-- Problem --
Omit every picture while you reproduce the entries that follow word for word.

-- Source data --
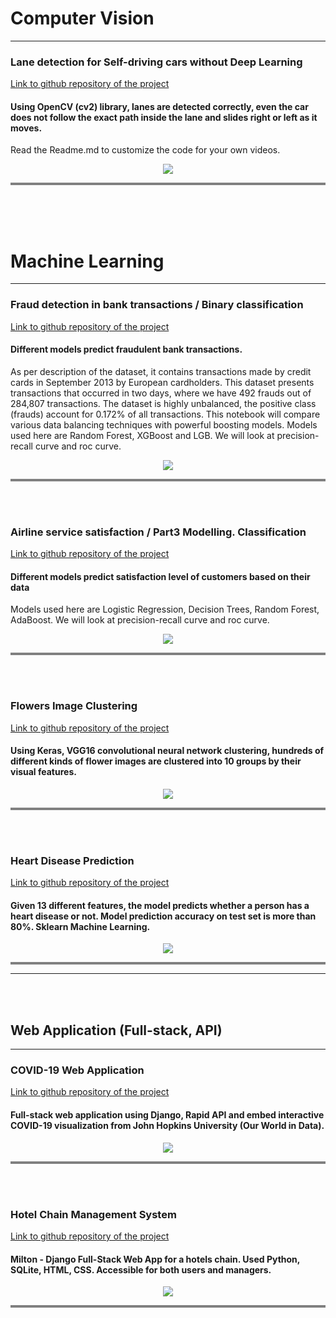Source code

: # Computer Vision


---

### Lane detection for Self-driving cars without Deep Learning 
[Link to github repository of the project](https://github.com/orkhan-amrullayev/lane_detection_without_deep_learning/)
<br>
#### Using OpenCV (cv2) library, lanes are detected correctly, even the car does not follow the exact path inside the lane and slides right or left as it moves.
Read the Readme.md to customize the code for your own videos.
<div align="center"> 
<img src="images/lane_detection.gif" /> 
</div>
<hr style="height:4px;border-width:0;color:gray;background-color:gray">
<br>
<br>
<br>

# Machine Learning


---
### Fraud detection in bank transactions / Binary classification
[Link to github repository of the project](https://github.com/orkhan-amrullayev/fraud_detection_bank_transactions/)
<br>
#### Different models predict fraudulent bank transactions.
As per description of the dataset, it contains transactions made by credit cards in September 2013 by European cardholders. This dataset presents transactions that occurred in two days, where we have 492 frauds out of 284,807 transactions. The dataset is highly unbalanced, the positive class (frauds) account for 0.172% of all transactions.
This notebook will compare various data balancing techniques with powerful boosting models. Models used here are Random Forest, XGBoost and LGB. We will look at precision-recall curve and roc curve.
<div align="center"> 
<img src="images/fraud_roc.png" /> 
</div>
<hr style="height:4px;border-width:0;color:gray;background-color:gray">

<br>
<br>


### Airline service satisfaction /  Part3 Modelling. Classification
[Link to github repository of the project](https://github.com/orkhan-amrullayev/ML1_algos/blob/main/3_modelling.ipynb)
<br>
#### Different models predict satisfaction level of customers based on their data
Models used here are Logistic Regression, Decision Trees, Random Forest, AdaBoost. We will look at precision-recall curve and roc curve.
<div align="center"> 
<img src="images/models_airline.png"/>
</div>
<hr style="height:4px;border-width:0;color:gray;background-color:gray">

<br>
<br>

### Flowers Image Clustering
[Link to github repository of the project](https://github.com/orkhan-amrullayev/Image_Clustering_Flowers)
<br>
#### Using Keras, VGG16 convolutional neural network clustering, hundreds of different kinds of flower images are clustered into 10 groups by their visual features. 
<div align="center"> 
<img src="images/flowers.jpg?raw=true"/>
</div>
<hr style="height:4px;border-width:0;color:gray;background-color:gray">

<br>
<br>

### Heart Disease Prediction
[Link to github repository of the project](https://github.com/orkhan-amrullayev/Heart_Disease_Prediction) 
<br>
#### Given 13 different features, the model predicts whether a person has a heart disease or not. Model prediction accuracy on test set is more than 80%. Sklearn Machine Learning.
<div align="center"> 
<img src="images/heart_disease_prediction.jpg?raw=true"/>
</div>
<hr style="height:4px;border-width:0;color:gray;background-color:gray">


---

<br>
<br>

## Web Application (Full-stack, API)

---

### COVID-19 Web Application
[Link to github repository of the project](https://github.com/orkhan-amrullayev/covid19) 
<br>
#### Full-stack web application using Django, Rapid API and embed interactive COVID-19 visualization from John Hopkins University (Our World in Data).
<div align="center"> 
<img src="images/covid12.jpg?raw=true"/>
</div>
<hr style="height:4px;border-width:0;color:gray;background-color:gray">

<br>
<br>

### Hotel Chain Management System
[Link to github repository of the project](https://github.com/orkhan-amrullayev/hotels_chain_management/)
<br>
#### Milton - Django Full-Stack Web App for a hotels chain. Used Python, SQLite, HTML, CSS. Accessible for both users and managers.
<div align="center"> 
<img src="images/hotel.jpg?raw=true"/>
</div>
<hr style="height:4px;border-width:0;color:gray;background-color:gray">
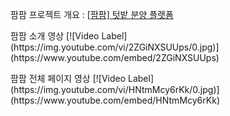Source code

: <p>
  팜팜 프로젝트 개요 : 
  <a className='pjContent' href='https://hellosori.notion.site/4dd1ce5f2f684bf9adf2cb49d631c81b' target='_blank' rel='noopener noreferrer'>[팜팜] 텃밭 분양 플랫폼</a>
</p>

<p>
  팜팜 소개 영상
  [![Video Label](https://img.youtube.com/vi/2ZGiNXSUUps/0.jpg)](https://www.youtube.com/embed/2ZGiNXSUUps)
</p>

<p>
  팜팜 전체 페이지 영상
  [![Video Label](https://img.youtube.com/vi/HNtmMcy6rKk/0.jpg)](https://www.youtube.com/embed/HNtmMcy6rKk)
</p>
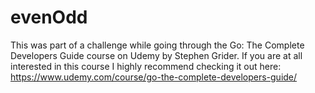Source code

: # evenOdd
This was part of a challenge while going through the Go: The Complete Developers Guide course on Udemy by Stephen Grider.
If you are at all interested in this course I highly recommend checking it out here: https://www.udemy.com/course/go-the-complete-developers-guide/
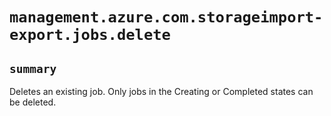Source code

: # `management.azure.com.storageimport-export.jobs.delete`

## `summary`
Deletes an existing job. Only jobs in the Creating or Completed states can be deleted.


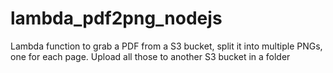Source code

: # lambda_pdf2png_nodejs
 Lambda function to grab a PDF from a S3 bucket, split it into multiple PNGs, one for each page. Upload all those to another S3 bucket in a folder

-- Result --
Source code

: # Computer Vision


---

### Lane detection for Self-driving cars without Deep Learning 
[Link to github repository of the project](https://github.com/orkhan-amrullayev/lane_detection_without_deep_learning/)
<br>
#### Using OpenCV (cv2) library, lanes are detected correctly, even the car does not follow the exact path inside the lane and slides right or left as it moves.
Read the Readme.md to customize the code for your own videos.
<div align="center"> 
<img src="images/lane_detection.gif" /> 
</div>
<hr style="height:4px;border-width:0;color:gray;background-color:gray">
<br>
<br>
<br>

# Machine Learning


---
### Fraud detection in bank transactions / Binary classification
[Link to github repository of the project](https://github.com/orkhan-amrullayev/fraud_detection_bank_transactions/)
<br>
#### Different models predict fraudulent bank transactions.
As per description of the dataset, it contains transactions made by credit cards in September 2013 by European cardholders. This dataset presents transactions that occurred in two days, where we have 492 frauds out of 284,807 transactions. The dataset is highly unbalanced, the positive class (frauds) account for 0.172% of all transactions.
This notebook will compare various data balancing techniques with powerful boosting models. Models used here are Random Forest, XGBoost and LGB. We will look at precision-recall curve and roc curve.
<div align="center"> 
<img src="images/fraud_roc.png" /> 
</div>
<hr style="height:4px;border-width:0;color:gray;background-color:gray">

<br>
<br>


### Airline service satisfaction /  Part3 Modelling. Classification
[Link to github repository of the project](https://github.com/orkhan-amrullayev/ML1_algos/blob/main/3_modelling.ipynb)
<br>
#### Different models predict satisfaction level of customers based on their data
Models used here are Logistic Regression, Decision Trees, Random Forest, AdaBoost. We will look at precision-recall curve and roc curve.
<div align="center"> 
<img src="images/models_airline.png"/>
</div>
<hr style="height:4px;border-width:0;color:gray;background-color:gray">

<br>
<br>

### Flowers Image Clustering
[Link to github repository of the project](https://github.com/orkhan-amrullayev/Image_Clustering_Flowers)
<br>
#### Using Keras, VGG16 convolutional neural network clustering, hundreds of different kinds of flower images are clustered into 10 groups by their visual features. 
<div align="center"> 
<img src="images/flowers.jpg?raw=true"/>
</div>
<hr style="height:4px;border-width:0;color:gray;background-color:gray">

<br>
<br>

### Heart Disease Prediction
[Link to github repository of the project](https://github.com/orkhan-amrullayev/Heart_Disease_Prediction) 
<br>
#### Given 13 different features, the model predicts whether a person has a heart disease or not. Model prediction accuracy on test set is more than 80%. Sklearn Machine Learning.
<div align="center"> 
<img src="images/heart_disease_prediction.jpg?raw=true"/>
</div>
<hr style="height:4px;border-width:0;color:gray;background-color:gray">


---

<br>
<br>

## Web Application (Full-stack, API)

---

### COVID-19 Web Application
[Link to github repository of the project](https://github.com/orkhan-amrullayev/covid19) 
<br>
#### Full-stack web application using Django, Rapid API and embed interactive COVID-19 visualization from John Hopkins University (Our World in Data).
<div align="center"> 
<img src="images/covid12.jpg?raw=true"/>
</div>
<hr style="height:4px;border-width:0;color:gray;background-color:gray">

<br>
<br>

### Hotel Chain Management System
[Link to github repository of the project](https://github.com/orkhan-amrullayev/hotels_chain_management/)
<br>
#### Milton - Django Full-Stack Web App for a hotels chain. Used Python, SQLite, HTML, CSS. Accessible for both users and managers.
<div align="center"> 
<img src="images/hotel.jpg?raw=true"/>
</div>
<hr style="height:4px;border-width:0;color:gray;background-color:gray">
Source code

: <p>
  팜팜 프로젝트 개요 : 
  <a className='pjContent' href='https://hellosori.notion.site/4dd1ce5f2f684bf9adf2cb49d631c81b' target='_blank' rel='noopener noreferrer'>[팜팜] 텃밭 분양 플랫폼</a>
</p>

<p>
  팜팜 소개 영상
  [![Video Label](https://img.youtube.com/vi/2ZGiNXSUUps/0.jpg)](https://www.youtube.com/embed/2ZGiNXSUUps)
</p>

<p>
  팜팜 전체 페이지 영상
  [![Video Label](https://img.youtube.com/vi/HNtmMcy6rKk/0.jpg)](https://www.youtube.com/embed/HNtmMcy6rKk)
</p>
Source code

: # evenOdd
This was part of a challenge while going through the Go: The Complete Developers Guide course on Udemy by Stephen Grider.
If you are at all interested in this course I highly recommend checking it out here: https://www.udemy.com/course/go-the-complete-developers-guide/
Source code

: # `management.azure.com.storageimport-export.jobs.delete`

## `summary`
Deletes an existing job. Only jobs in the Creating or Completed states can be deleted.


Source code

: # lambda_pdf2png_nodejs
 Lambda function to grab a PDF from a S3 bucket, split it into multiple PNGs, one for each page. Upload all those to another S3 bucket in a folder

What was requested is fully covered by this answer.